Exercise goal:
Lines containing the word "third" are the ones to copy from the records below.

Data for processing:

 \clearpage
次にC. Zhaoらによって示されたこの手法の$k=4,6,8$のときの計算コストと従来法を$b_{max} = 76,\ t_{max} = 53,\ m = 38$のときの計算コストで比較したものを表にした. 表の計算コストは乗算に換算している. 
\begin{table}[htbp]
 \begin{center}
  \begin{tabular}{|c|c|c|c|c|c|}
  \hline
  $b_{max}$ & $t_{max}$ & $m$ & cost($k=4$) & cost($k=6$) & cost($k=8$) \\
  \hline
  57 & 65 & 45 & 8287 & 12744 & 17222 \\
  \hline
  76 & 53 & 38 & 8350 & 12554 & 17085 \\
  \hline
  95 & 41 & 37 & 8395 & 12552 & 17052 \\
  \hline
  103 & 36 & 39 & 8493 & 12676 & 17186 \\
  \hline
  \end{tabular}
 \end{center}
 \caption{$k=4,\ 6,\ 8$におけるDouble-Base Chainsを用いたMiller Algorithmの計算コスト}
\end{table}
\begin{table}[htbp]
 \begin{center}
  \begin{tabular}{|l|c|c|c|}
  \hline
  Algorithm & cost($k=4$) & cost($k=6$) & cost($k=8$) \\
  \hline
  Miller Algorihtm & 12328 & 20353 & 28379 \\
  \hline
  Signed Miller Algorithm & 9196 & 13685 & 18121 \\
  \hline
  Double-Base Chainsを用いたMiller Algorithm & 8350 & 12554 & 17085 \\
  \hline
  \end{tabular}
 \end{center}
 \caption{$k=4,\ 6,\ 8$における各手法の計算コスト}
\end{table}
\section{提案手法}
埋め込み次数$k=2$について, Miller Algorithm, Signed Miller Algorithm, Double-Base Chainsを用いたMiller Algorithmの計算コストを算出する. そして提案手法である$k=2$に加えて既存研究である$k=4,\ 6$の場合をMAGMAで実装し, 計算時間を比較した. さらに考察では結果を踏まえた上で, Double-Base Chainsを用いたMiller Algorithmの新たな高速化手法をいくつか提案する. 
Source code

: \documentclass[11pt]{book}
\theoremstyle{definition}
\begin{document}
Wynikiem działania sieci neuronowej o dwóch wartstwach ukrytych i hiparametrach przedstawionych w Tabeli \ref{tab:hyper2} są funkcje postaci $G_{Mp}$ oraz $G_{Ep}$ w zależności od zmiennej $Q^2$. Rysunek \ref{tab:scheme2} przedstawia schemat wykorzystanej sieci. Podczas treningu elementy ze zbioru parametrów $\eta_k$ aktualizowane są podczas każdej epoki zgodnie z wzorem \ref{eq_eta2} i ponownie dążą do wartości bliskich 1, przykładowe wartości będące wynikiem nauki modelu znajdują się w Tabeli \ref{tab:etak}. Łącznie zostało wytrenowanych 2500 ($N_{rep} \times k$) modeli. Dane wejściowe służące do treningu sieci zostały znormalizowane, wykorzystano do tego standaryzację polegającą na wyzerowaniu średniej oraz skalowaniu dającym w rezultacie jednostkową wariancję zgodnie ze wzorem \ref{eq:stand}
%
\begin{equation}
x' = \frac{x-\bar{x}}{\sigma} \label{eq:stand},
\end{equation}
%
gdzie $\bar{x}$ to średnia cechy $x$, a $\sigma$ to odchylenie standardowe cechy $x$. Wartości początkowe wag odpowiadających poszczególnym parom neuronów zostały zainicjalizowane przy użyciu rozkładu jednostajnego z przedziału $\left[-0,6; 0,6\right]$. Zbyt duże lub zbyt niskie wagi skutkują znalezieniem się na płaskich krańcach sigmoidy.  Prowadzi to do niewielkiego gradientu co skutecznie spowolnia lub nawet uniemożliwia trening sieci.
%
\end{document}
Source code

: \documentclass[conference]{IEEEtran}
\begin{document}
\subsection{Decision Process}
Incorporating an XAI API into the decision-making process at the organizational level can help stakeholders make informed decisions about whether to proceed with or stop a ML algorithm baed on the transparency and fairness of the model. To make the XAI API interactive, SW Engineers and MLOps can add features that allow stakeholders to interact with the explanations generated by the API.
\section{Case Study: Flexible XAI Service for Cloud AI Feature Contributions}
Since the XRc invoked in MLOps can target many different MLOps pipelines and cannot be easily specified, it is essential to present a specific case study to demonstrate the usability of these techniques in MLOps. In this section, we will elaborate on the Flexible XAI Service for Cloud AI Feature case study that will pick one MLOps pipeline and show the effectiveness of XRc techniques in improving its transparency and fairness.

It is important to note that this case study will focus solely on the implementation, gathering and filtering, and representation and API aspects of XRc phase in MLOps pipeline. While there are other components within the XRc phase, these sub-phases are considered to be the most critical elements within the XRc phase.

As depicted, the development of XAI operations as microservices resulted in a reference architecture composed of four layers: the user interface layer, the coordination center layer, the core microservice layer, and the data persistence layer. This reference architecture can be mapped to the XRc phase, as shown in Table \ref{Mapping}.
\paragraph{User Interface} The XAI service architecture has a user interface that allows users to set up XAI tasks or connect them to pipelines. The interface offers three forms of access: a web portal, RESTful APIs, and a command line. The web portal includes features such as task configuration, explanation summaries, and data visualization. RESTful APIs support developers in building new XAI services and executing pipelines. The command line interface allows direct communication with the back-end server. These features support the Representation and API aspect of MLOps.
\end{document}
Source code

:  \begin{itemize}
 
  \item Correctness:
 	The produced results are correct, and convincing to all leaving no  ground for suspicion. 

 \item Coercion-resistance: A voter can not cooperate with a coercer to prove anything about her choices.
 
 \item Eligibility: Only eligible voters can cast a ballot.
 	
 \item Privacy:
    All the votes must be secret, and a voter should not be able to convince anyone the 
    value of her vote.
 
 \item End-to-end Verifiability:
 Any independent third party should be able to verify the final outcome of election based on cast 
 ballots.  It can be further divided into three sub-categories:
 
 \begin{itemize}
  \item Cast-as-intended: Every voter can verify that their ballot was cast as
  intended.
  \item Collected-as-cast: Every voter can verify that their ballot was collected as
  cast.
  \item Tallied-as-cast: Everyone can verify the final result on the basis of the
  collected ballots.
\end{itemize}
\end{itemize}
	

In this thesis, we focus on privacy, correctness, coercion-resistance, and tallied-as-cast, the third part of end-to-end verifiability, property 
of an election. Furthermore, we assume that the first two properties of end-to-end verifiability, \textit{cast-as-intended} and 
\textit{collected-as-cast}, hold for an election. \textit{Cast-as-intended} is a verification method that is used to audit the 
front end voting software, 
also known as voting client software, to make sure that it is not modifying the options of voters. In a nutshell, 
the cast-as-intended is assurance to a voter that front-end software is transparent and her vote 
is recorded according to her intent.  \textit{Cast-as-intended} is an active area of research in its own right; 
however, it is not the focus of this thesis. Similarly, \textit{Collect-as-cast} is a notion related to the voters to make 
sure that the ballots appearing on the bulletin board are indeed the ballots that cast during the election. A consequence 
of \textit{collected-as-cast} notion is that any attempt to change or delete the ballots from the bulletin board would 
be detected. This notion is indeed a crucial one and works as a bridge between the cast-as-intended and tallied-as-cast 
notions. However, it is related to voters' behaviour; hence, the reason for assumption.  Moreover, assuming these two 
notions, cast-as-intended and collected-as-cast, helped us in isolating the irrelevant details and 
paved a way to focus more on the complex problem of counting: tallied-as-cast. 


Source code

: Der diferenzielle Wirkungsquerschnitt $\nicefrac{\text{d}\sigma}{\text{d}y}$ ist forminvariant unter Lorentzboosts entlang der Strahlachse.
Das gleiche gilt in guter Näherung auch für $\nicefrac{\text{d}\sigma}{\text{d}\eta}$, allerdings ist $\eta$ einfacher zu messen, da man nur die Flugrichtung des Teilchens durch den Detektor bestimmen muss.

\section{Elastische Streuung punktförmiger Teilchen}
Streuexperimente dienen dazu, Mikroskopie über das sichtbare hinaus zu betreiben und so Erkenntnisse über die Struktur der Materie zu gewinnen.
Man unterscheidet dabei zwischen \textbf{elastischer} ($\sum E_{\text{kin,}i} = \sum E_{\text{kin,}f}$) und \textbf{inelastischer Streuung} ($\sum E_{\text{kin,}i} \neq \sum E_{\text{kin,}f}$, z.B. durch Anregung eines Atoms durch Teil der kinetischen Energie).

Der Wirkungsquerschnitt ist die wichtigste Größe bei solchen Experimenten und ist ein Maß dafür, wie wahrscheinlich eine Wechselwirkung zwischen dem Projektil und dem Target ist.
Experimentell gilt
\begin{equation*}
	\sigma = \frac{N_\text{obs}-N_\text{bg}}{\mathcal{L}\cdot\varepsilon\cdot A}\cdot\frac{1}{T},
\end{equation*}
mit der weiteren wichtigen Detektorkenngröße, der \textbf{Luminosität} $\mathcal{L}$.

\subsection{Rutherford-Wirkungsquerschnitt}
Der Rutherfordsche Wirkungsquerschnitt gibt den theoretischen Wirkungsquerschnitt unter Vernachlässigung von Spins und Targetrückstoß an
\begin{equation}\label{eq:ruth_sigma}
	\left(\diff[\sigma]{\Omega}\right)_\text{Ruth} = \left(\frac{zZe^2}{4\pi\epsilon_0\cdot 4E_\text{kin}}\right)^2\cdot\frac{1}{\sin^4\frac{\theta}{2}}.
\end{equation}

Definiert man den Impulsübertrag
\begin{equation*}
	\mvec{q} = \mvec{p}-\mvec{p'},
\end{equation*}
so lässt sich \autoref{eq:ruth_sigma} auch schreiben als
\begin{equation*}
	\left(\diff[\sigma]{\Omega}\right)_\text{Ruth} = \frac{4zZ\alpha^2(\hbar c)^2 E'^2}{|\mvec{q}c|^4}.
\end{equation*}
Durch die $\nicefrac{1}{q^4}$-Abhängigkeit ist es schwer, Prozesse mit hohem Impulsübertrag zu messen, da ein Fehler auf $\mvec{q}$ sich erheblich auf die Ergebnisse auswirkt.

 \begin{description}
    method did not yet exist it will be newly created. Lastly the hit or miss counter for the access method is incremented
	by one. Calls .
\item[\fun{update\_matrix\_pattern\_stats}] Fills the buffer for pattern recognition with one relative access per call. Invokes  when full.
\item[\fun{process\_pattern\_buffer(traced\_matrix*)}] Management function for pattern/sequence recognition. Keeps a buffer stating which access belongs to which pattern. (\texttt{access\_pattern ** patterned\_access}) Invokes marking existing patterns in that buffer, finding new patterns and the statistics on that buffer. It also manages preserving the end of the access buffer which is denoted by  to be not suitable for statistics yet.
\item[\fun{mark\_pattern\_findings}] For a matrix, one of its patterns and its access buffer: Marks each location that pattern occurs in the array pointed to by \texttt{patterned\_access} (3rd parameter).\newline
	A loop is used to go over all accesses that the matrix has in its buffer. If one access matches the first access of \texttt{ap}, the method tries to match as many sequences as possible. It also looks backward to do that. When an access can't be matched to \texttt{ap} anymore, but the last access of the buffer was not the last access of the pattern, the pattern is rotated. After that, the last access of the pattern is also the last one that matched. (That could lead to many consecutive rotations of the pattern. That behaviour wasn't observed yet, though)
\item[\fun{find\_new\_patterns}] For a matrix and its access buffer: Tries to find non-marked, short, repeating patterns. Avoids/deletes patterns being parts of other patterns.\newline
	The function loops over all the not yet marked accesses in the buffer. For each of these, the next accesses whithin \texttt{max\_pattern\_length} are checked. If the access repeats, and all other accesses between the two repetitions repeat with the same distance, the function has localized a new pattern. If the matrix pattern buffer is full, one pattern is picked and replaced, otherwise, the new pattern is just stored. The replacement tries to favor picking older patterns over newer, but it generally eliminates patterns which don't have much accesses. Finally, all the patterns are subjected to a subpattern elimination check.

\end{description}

Final answer:
 Any independent third party should be able to verify the final outcome of election based on cast 
In this thesis, we focus on privacy, correctness, coercion-resistance, and tallied-as-cast, the third part of end-to-end verifiability, property 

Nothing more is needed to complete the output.